The Stepford Wives, by Ira Levin

Today, I'm looking at a classic sci-fi novel The Stepford Wives which has gotten two movie adaptations and has even entered the lexicon as a phrase in and of itself. The book really is more of a novella, clocking in at about 130 pages, but I think that the brevity really works to its strength rather than a weakness.

Because the book has become in many ways part of the cultural zeitgeist you're probably familiar with the generalities of the plotline. A new family moves to the neighborhood of Stepford and the mother, Joanna, notices that something their neighbors. The women all seem friendly enough, but they spend all their time on housework and say they're far too busy to spend any time on social activities. Joanna manages to meet a handful of other women who are also recent transplants to Stepford and agree that something is weird about Stepford. And then one by one the members of the group start turning into Stepford wives themselves, their entire old personalities erased.

The book itself is a little vague about what happens to the women after they've been ''Stepford-ized''. It's implied they're replaced by robots, but I personally like the idea of them being brainwashed and reprogrammed better. Either way it's very creepy and the pacing works incredibly well to underscore that.

The book is, of course, about feminism and was published in 1972, putting it solidly within the era of Second Wave Feminism which, among other issues, included a drive by white women to escape the role of housewife that had been created by the post-war American economy. Women fought for opportunities outside the home and equality in the workplace. And yes, I'm grossly oversimplifying a critical movement in United States history, but that's how it's relevant to this work. As this book relates to feminism it's not even subtext, Joanna is a member of the National Organization of Women and is ready to march on the Stepford Men's Association because of their exclusion of women.

The sad thing is that this book, much like Handmaid's Tale, remains incredibly relevant. We are in the middle of a great political struggle in the United States and there are people who seriously suggest that women's natural place is as a wife and mother and women shouldn't work outside the home.

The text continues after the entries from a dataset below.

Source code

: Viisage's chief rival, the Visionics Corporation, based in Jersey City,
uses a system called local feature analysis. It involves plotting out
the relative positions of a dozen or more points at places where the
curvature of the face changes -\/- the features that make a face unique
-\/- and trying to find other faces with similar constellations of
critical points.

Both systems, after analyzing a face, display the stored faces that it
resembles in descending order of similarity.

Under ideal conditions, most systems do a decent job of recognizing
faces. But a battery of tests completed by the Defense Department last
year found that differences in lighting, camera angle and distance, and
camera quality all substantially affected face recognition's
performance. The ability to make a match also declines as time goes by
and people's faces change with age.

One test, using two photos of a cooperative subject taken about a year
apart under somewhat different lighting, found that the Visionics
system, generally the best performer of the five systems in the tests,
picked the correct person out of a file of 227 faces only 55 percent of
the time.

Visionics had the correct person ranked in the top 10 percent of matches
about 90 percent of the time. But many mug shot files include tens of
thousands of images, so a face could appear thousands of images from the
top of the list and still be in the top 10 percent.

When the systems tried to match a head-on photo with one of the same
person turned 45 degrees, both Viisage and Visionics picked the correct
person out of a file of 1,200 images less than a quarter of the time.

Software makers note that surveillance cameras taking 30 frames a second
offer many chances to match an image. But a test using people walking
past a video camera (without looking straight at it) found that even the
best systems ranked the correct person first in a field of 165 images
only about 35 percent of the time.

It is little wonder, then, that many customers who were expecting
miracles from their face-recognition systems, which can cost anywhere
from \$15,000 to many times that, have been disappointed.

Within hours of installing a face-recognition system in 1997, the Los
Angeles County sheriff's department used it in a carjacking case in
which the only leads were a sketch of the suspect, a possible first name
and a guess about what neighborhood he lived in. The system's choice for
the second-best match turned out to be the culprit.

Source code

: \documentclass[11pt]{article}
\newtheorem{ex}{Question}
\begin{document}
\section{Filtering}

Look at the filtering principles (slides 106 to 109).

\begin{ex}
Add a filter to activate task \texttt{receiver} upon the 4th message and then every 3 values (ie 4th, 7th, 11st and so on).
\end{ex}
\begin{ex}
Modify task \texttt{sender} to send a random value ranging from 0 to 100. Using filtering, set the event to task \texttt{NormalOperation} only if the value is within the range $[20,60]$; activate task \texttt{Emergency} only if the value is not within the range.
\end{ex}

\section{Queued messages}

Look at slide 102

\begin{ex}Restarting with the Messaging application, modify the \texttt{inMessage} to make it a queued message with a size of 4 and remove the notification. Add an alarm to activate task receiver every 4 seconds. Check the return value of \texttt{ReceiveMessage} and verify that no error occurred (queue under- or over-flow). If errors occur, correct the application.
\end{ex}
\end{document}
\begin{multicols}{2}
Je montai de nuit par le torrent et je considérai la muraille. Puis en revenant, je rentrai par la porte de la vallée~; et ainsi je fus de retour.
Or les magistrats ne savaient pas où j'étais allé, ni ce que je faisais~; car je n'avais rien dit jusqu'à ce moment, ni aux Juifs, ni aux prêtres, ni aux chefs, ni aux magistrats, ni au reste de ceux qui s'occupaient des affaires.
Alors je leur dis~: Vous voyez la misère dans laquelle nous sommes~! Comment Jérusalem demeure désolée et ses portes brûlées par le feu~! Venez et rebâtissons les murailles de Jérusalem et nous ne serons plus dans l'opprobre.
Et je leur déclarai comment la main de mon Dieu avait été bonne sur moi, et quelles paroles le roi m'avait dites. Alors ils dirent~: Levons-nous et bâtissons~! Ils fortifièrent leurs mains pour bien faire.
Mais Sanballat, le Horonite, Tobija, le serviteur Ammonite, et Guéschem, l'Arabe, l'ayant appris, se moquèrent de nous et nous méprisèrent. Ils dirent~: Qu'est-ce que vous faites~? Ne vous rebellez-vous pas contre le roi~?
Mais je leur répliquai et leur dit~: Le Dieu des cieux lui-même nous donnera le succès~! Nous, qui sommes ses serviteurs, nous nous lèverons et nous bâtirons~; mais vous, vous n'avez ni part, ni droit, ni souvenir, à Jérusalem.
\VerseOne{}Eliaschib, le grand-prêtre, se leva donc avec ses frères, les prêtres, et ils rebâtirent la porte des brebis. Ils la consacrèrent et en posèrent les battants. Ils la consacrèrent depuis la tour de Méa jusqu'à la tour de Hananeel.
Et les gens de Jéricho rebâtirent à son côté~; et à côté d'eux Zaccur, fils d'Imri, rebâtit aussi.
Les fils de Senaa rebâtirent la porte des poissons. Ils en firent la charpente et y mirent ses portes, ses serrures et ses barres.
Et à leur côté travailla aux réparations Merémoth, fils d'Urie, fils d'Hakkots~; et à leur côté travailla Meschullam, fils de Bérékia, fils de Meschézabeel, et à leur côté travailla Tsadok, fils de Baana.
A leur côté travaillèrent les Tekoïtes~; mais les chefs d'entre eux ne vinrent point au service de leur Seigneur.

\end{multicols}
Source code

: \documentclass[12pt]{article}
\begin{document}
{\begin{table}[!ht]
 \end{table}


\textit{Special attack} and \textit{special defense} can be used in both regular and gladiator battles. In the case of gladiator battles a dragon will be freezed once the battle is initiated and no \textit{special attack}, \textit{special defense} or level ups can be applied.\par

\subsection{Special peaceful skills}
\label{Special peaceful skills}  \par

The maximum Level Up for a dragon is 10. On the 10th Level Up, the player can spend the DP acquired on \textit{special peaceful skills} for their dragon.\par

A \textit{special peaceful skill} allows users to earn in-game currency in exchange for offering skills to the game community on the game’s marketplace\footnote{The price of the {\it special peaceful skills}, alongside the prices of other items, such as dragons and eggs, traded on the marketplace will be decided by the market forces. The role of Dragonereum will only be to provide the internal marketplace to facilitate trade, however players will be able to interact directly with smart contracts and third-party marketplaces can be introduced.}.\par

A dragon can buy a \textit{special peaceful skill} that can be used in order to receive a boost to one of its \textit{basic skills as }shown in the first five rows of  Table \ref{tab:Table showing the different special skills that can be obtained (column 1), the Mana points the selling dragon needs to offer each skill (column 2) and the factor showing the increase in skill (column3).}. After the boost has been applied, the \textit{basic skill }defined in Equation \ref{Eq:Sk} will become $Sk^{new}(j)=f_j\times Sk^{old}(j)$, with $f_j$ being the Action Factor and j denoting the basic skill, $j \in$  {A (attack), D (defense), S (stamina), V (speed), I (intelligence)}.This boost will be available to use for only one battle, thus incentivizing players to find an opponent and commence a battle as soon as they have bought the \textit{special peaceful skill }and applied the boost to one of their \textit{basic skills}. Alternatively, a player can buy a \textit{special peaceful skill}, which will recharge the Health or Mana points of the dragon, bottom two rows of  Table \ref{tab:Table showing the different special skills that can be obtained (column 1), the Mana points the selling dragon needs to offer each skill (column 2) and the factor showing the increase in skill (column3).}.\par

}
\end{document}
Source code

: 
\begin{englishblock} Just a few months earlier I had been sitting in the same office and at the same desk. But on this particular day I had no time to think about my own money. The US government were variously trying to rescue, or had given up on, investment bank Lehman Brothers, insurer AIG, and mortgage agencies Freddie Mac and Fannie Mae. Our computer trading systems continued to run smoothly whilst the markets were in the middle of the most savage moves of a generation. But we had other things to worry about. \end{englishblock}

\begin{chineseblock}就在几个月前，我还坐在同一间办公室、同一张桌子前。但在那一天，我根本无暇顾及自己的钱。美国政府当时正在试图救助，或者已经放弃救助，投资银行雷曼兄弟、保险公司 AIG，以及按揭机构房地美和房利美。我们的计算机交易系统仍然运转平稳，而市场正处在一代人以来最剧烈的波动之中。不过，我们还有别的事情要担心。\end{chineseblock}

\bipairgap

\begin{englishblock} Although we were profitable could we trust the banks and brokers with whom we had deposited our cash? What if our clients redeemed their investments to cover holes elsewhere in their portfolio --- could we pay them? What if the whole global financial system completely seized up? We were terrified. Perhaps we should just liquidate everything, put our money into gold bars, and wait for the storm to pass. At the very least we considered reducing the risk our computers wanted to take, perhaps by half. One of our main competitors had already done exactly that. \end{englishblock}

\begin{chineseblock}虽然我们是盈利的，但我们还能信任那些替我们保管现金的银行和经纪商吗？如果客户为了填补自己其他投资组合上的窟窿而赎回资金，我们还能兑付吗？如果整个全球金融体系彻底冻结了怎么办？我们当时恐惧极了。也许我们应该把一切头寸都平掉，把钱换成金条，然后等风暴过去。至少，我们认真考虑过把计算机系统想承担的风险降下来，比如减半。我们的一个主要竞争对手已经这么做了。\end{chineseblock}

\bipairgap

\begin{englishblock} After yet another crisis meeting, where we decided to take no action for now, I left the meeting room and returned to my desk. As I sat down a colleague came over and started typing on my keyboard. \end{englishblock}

Some people go so far as to argue that this is what's undermining ''western civilization'', completely ignoring the fact that women have had to work for most of history to support their families, and even if a woman chooses to take care of her home and children, that is valuable unpaid work that she provides. And yes, women do far more unpaid work than men. Unfortunately we're at a point where we still need feminist propaganda.

Looking at this as a book, as I said the brevity of the book I think actually works to its benefits. As Joanna gradually pieces together what's going on in Stepford, she realizes that time is running out for her and her husband may already have plans to replace her with a submissive, zombified version of herself. As you start physically running out of book, you know that Joanna is running out of time as well and you hope that she can get away and get help before she becomes Stepford's latest victim. It made for a very emotional reading experience.

Overall I'd definitely recommend reading this book. It's a short and easy read and while it's not subtle, it packs a huge emotional punch and remains frustratingly relevant.